Jaime regarda son chargement : des dizaines de boites de spermicide… Cette pharmacienne était givrée ! Encore que ça n'était pas le plus inutile des dons… Mais il n'avait toujours pas ce qu'il était venu chercher.

-Je t'écoute Alisone. Comment va ce petit trésor ?

-Pas très bien justement. J'aurais besoin de produit pour lui déboucher le nez, et de doliprane en poudre en attendant de voir un docteur.

-Je vais te chercher ça tout de suite. Tu sais te servir du spray ?

-Oui, mais…

-Très bien. Des fois je vois passer des parents affolés qui ne sont pas fichus de se mettre à soigner leurs enfants. ça me dépasse…

-Mais, le jeune homme était là avant moi… précisa la dénommée Alisone en lui jetant un regard.

-Le jeune homme peut attendre, balaya la pharmacienne en filant à travers les rayons.

-C'est à dire que justement, ce n'est pas quelque chose qui peut attendre ! la contredit Jaime en élevant la voix pour être sûr qu'elle l'entende.

-Je connais le concept, mon garçon, mais crois-moi, ce ne sont pas quelques minutes de plus qui vont changer ton affaire, le rabroua la pharmacienne. Je vais te donner de quoi ne pas attraper la même chose qu'Alisone, n'ai pas peur. Je n'ai pas pour habitude d'effrayer les lycéens comme certains confrères, moi.

Alisone lança un regard perplexe à l'adolescent, qui lui rendit un regard disant "c'est votre amie pas la mienne" en haussant les épaules, et une boite de spermicide tomba par terre, qu'il était en incapacité totale de ramasser. Agacé, il déversa les boites sur le comptoir. Par curiosité il s'approcha pour voir l'enfant. Rien de transcendant. La jeune maman lui sourit néanmoins.

La pharmacienne déjantée revint avec un spray nasal pour tous petits et du doliprane en poudre pour bébé.

-Et voilà ! Rien d'autre ?

La jeune mère fit non de la tête. "Merci."

-De rien, passe le bonjour à Brendan.

Alisone paya et s'en alla sans demander son reste. A vrai dire, c'était la pharmacie au bout de sa rue, et elle était bien pratique. Pour le reste… le service était un peu étrange.

-A nous deux, jeune homme. C'était pour quoi déjà ?

-Vous vous foutez de moi ?

-Totalement. Vous voulez la marque ou le générique ? Je n'ai que ça à vous proposer, mais de vous à moi, toutes les marques ont la même efficacité.

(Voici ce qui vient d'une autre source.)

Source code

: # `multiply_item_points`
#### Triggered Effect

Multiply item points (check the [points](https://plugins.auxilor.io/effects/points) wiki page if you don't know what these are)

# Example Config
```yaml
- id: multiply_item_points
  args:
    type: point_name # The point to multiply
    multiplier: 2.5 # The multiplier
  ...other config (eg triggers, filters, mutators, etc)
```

-La marque, je préfère… bredouilla Jaime, pris au dépourvu. Est-ce que vous auriez un… sac, pour toutes ses boîtes ?

-Un carton, ça vous irait ?

Sans broncher il prit ce que la pharmacienne lui donna, et avant de partir il lui balança :

-La pilule… c'est pour ma soeur.

L'indienne eu l'air bien embêtée et rougit, mais avant qu'elle ai pu bredouiller une quelconque excuse, l'adolescent avait franchi le seuil de sa boutique.

Et Jaime rentra chez lui avec un carton débordant de boîtes de spermicide, et une pilule du lendemain.

Quand Cersei, en peignoir de bain et les cheveux encore humides, le vit entrer dans sa chambre, elle haussa un sourcil surpris.

-Tu es bien sûr de toi… siffla-t-elle en pointant du menton le carton rempli de spermicide.

-Ce n'est absolument pas ce que tu crois, et ne pose pas de questions, s'il te plait. Voila ta pilule.

Cersei s'empressa de déballer le médicament et l'avala avec un grand verre d'eau. Elle se sentit tout de suite rassérénée.

-Merci, souffla-t-elle.

-Tout ce que tu voudras… Qu'est-ce qu'on fait de ça ? en pointant le spermicide.

Cersei en prit une boîte et alla la cacher sous sa commode.

-Père ne me rend pas souvent visite, mais on ne sait jamais : cache le reste dans ta chambre, il ne faudrait pas qu'il me trouve avec ça… et reviens me voir… Je suis toute propre… bien trop propre…

Jaime fit l'aller-retour en un temps record.